*** Begin section ***

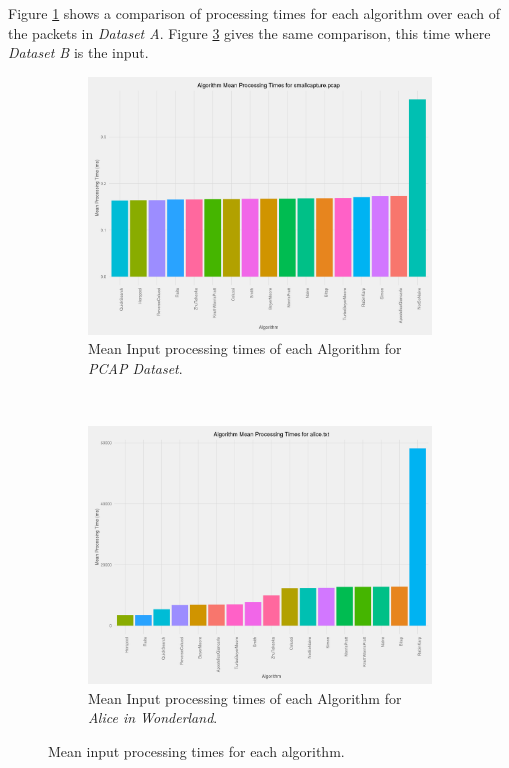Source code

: \documentclass[9pt, technote]{IEEEtran}
\begin{document}
Figure \ref{figure-barmeanprocessingsmallcapture} shows a comparison of processing times for each algorithm over each of the packets in \textit{Dataset A}. Figure \ref{figure-barmeanprocessingalice} gives the same comparison, this time where \textit{Dataset B} is the input.

\begin{figure}[!htb]
    \centering
    \begin{subfigure}[b]{\columnwidth}
        \centering
        \includegraphics[width=\textwidth]{images/bar_graph_mean_one_input_smallcapture_pcap}
        \caption{Mean Input processing times of each Algorithm for \textit{PCAP Dataset}.}
        \label{figure-barmeanprocessingsmallcapture}
    \end{subfigure}
    ~
    \begin{subfigure}[b]{\columnwidth}
        \centering
        \includegraphics[width=\textwidth]{images/bar_graph_mean_one_input_alice_txt} 
        \caption{Mean Input processing times of each Algorithm for \textit{Alice in Wonderland}.}
        \label{figure-barmeanprocessingalice}
    \end{subfigure}
    \caption{Mean input processing times for each algorithm.}
\end{figure}
\end{document}
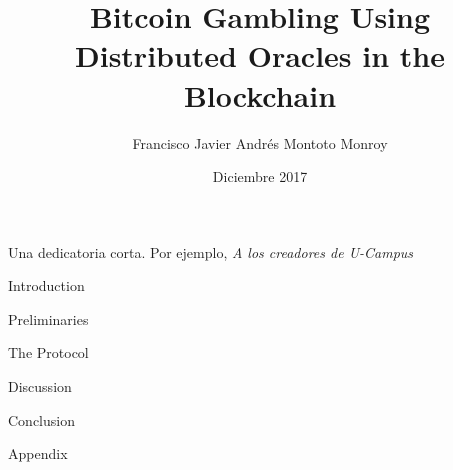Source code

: \documentclass[upright, contnum]{umemoria}
\author{Francisco Javier Andr\'es Montoto Monroy}
\title{Bitcoin Gambling Using Distributed Oracles in the Blockchain}
\date{Diciembre 2017}
\begin{document}
\frontmatter
\maketitle

\begin{abstract}
	
\end{abstract}

\begin{dedicatoria} %
	Una dedicatoria corta. Por ejemplo, \emph{A los creadores de U-Campus}
\end{dedicatoria}

\begin{thanks} %
	\lipsum[1-2]
\end{thanks}
\cleardoublepage
{}
\tableofcontents
\listoftables %
\listoffigures %

\mainmatter

\begin{my_section}{Introduction}
	
\end{my_section}

\begin{my_section}{Preliminaries}
	
	
	
	
	
\end{my_section}

\begin{my_section}{The Protocol}
    
	
	
	
	
    
	
    
\end{my_section}

\begin{my_section}{Discussion}
	
    
    
    
    
\end{my_section}

\begin{my_section}{Conclusion}
	
\end{my_section}

\printbibliography

\begin{my_section}{Appendix}
    
\end{my_section}
\end{document}
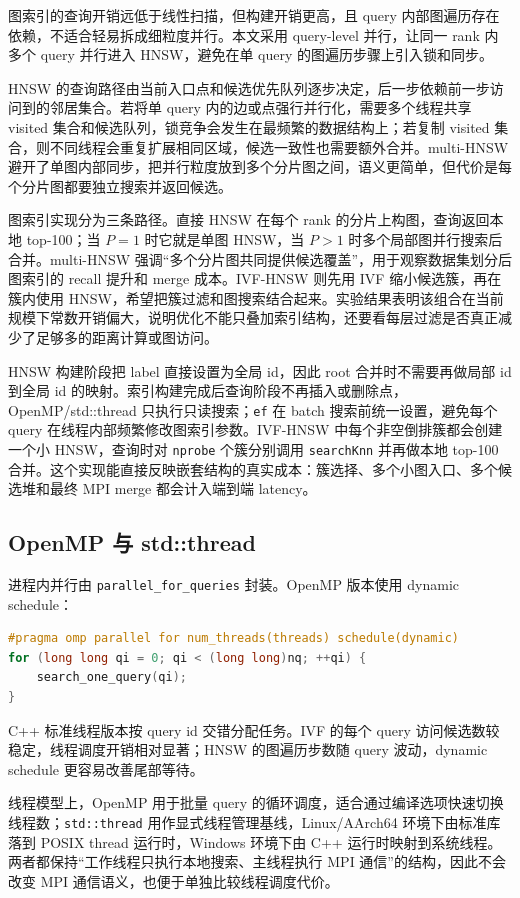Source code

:\documentclass[11pt,a4paper]{article}
\begin{document}
图索引的查询开销远低于线性扫描，但构建开销更高，且 query 内部图遍历存在依赖，不适合轻易拆成细粒度并行。本文采用 query-level 并行，让同一 rank 内多个 query 并行进入 HNSW，避免在单 query 的图遍历步骤上引入锁和同步。

HNSW 的查询路径由当前入口点和候选优先队列逐步决定，后一步依赖前一步访问到的邻居集合。若将单 query 内的边或点强行并行化，需要多个线程共享 visited 集合和候选队列，锁竞争会发生在最频繁的数据结构上；若复制 visited 集合，则不同线程会重复扩展相同区域，候选一致性也需要额外合并。multi-HNSW 避开了单图内部同步，把并行粒度放到多个分片图之间，语义更简单，但代价是每个分片图都要独立搜索并返回候选。

图索引实现分为三条路径。直接 HNSW 在每个 rank 的分片上构图，查询返回本地 top-100；当 $P=1$ 时它就是单图 HNSW，当 $P>1$ 时多个局部图并行搜索后合并。multi-HNSW 强调“多个分片图共同提供候选覆盖”，用于观察数据集划分后图索引的 recall 提升和 merge 成本。IVF-HNSW 则先用 IVF 缩小候选簇，再在簇内使用 HNSW，希望把簇过滤和图搜索结合起来。实验结果表明该组合在当前规模下常数开销偏大，说明优化不能只叠加索引结构，还要看每层过滤是否真正减少了足够多的距离计算或图访问。

HNSW 构建阶段把 label 直接设置为全局 id，因此 root 合并时不需要再做局部 id 到全局 id 的映射。索引构建完成后查询阶段不再插入或删除点，OpenMP/std::thread 只执行只读搜索；\texttt{ef} 在 batch 搜索前统一设置，避免每个 query 在线程内部频繁修改图索引参数。IVF-HNSW 中每个非空倒排簇都会创建一个小 HNSW，查询时对 \texttt{nprobe} 个簇分别调用 \texttt{searchKnn} 并再做本地 top-100 合并。这个实现能直接反映嵌套结构的真实成本：簇选择、多个小图入口、多个候选堆和最终 MPI merge 都会计入端到端 latency。

\subsection{OpenMP 与 std::thread}

进程内并行由 \texttt{parallel\_for\_queries} 封装。OpenMP 版本使用 dynamic schedule：
\begin{lstlisting}[language=C++]
#pragma omp parallel for num_threads(threads) schedule(dynamic)
for (long long qi = 0; qi < (long long)nq; ++qi) {
    search_one_query(qi);
}
\end{lstlisting}
C++ 标准线程版本按 query id 交错分配任务。IVF 的每个 query 访问候选数较稳定，线程调度开销相对显著；HNSW 的图遍历步数随 query 波动，dynamic schedule 更容易改善尾部等待。

线程模型上，OpenMP 用于批量 query 的循环调度，适合通过编译选项快速切换线程数；\texttt{std::thread} 用作显式线程管理基线，Linux/AArch64 环境下由标准库落到 POSIX thread 运行时，Windows 环境下由 C++ 运行时映射到系统线程。两者都保持“工作线程只执行本地搜索、主线程执行 MPI 通信”的结构，因此不会改变 MPI 通信语义，也便于单独比较线程调度代价。
\end{document}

*** End section ***

The task » Every line of the data above is to be set down exactly; the pictures are not.

Expected answer »
Source code

: \documentclass[9pt, technote]{IEEEtran}
\begin{document}
Figure \ref{figure-barmeanprocessingsmallcapture} shows a comparison of processing times for each algorithm over each of the packets in \textit{Dataset A}. Figure \ref{figure-barmeanprocessingalice} gives the same comparison, this time where \textit{Dataset B} is the input.

\begin{figure}[!htb]
    \centering
    \begin{subfigure}[b]{\columnwidth}
        \centering
        \includegraphics[width=\textwidth]{images/bar_graph_mean_one_input_smallcapture_pcap}
        \caption{Mean Input processing times of each Algorithm for \textit{PCAP Dataset}.}
        \label{figure-barmeanprocessingsmallcapture}
    \end{subfigure}
    ~
    \begin{subfigure}[b]{\columnwidth}
        \centering
        \includegraphics[width=\textwidth]{images/bar_graph_mean_one_input_alice_txt} 
        \caption{Mean Input processing times of each Algorithm for \textit{Alice in Wonderland}.}
        \label{figure-barmeanprocessingalice}
    \end{subfigure}
    \caption{Mean input processing times for each algorithm.}
\end{figure}
\end{document}
Source code

: \documentclass[upright, contnum]{umemoria}
\author{Francisco Javier Andr\'es Montoto Monroy}
\title{Bitcoin Gambling Using Distributed Oracles in the Blockchain}
\date{Diciembre 2017}
\begin{document}
\frontmatter
\maketitle

\begin{abstract}
	
\end{abstract}

\begin{dedicatoria} %
	Una dedicatoria corta. Por ejemplo, \emph{A los creadores de U-Campus}
\end{dedicatoria}

\begin{thanks} %
	\lipsum[1-2]
\end{thanks}
\cleardoublepage
{}
\tableofcontents
\listoftables %
\listoffigures %

\mainmatter

\begin{my_section}{Introduction}
	
\end{my_section}

\begin{my_section}{Preliminaries}
	
	
	
	
	
\end{my_section}

\begin{my_section}{The Protocol}
    
	
	
	
	
    
	
    
\end{my_section}

\begin{my_section}{Discussion}
	
    
    
    
    
\end{my_section}

\begin{my_section}{Conclusion}
	
\end{my_section}

\printbibliography

\begin{my_section}{Appendix}
    
\end{my_section}
\end{document}
Source code

:\documentclass[11pt,a4paper]{article}
\begin{document}
图索引的查询开销远低于线性扫描，但构建开销更高，且 query 内部图遍历存在依赖，不适合轻易拆成细粒度并行。本文采用 query-level 并行，让同一 rank 内多个 query 并行进入 HNSW，避免在单 query 的图遍历步骤上引入锁和同步。

HNSW 的查询路径由当前入口点和候选优先队列逐步决定，后一步依赖前一步访问到的邻居集合。若将单 query 内的边或点强行并行化，需要多个线程共享 visited 集合和候选队列，锁竞争会发生在最频繁的数据结构上；若复制 visited 集合，则不同线程会重复扩展相同区域，候选一致性也需要额外合并。multi-HNSW 避开了单图内部同步，把并行粒度放到多个分片图之间，语义更简单，但代价是每个分片图都要独立搜索并返回候选。

图索引实现分为三条路径。直接 HNSW 在每个 rank 的分片上构图，查询返回本地 top-100；当 $P=1$ 时它就是单图 HNSW，当 $P>1$ 时多个局部图并行搜索后合并。multi-HNSW 强调“多个分片图共同提供候选覆盖”，用于观察数据集划分后图索引的 recall 提升和 merge 成本。IVF-HNSW 则先用 IVF 缩小候选簇，再在簇内使用 HNSW，希望把簇过滤和图搜索结合起来。实验结果表明该组合在当前规模下常数开销偏大，说明优化不能只叠加索引结构，还要看每层过滤是否真正减少了足够多的距离计算或图访问。

HNSW 构建阶段把 label 直接设置为全局 id，因此 root 合并时不需要再做局部 id 到全局 id 的映射。索引构建完成后查询阶段不再插入或删除点，OpenMP/std::thread 只执行只读搜索；\texttt{ef} 在 batch 搜索前统一设置，避免每个 query 在线程内部频繁修改图索引参数。IVF-HNSW 中每个非空倒排簇都会创建一个小 HNSW，查询时对 \texttt{nprobe} 个簇分别调用 \texttt{searchKnn} 并再做本地 top-100 合并。这个实现能直接反映嵌套结构的真实成本：簇选择、多个小图入口、多个候选堆和最终 MPI merge 都会计入端到端 latency。

\subsection{OpenMP 与 std::thread}

进程内并行由 \texttt{parallel\_for\_queries} 封装。OpenMP 版本使用 dynamic schedule：
\begin{lstlisting}[language=C++]
#pragma omp parallel for num_threads(threads) schedule(dynamic)
for (long long qi = 0; qi < (long long)nq; ++qi) {
    search_one_query(qi);
}
\end{lstlisting}
C++ 标准线程版本按 query id 交错分配任务。IVF 的每个 query 访问候选数较稳定，线程调度开销相对显著；HNSW 的图遍历步数随 query 波动，dynamic schedule 更容易改善尾部等待。

线程模型上，OpenMP 用于批量 query 的循环调度，适合通过编译选项快速切换线程数；\texttt{std::thread} 用作显式线程管理基线，Linux/AArch64 环境下由标准库落到 POSIX thread 运行时，Windows 环境下由 C++ 运行时映射到系统线程。两者都保持“工作线程只执行本地搜索、主线程执行 MPI 通信”的结构，因此不会改变 MPI 通信语义，也便于单独比较线程调度代价。
\end{document}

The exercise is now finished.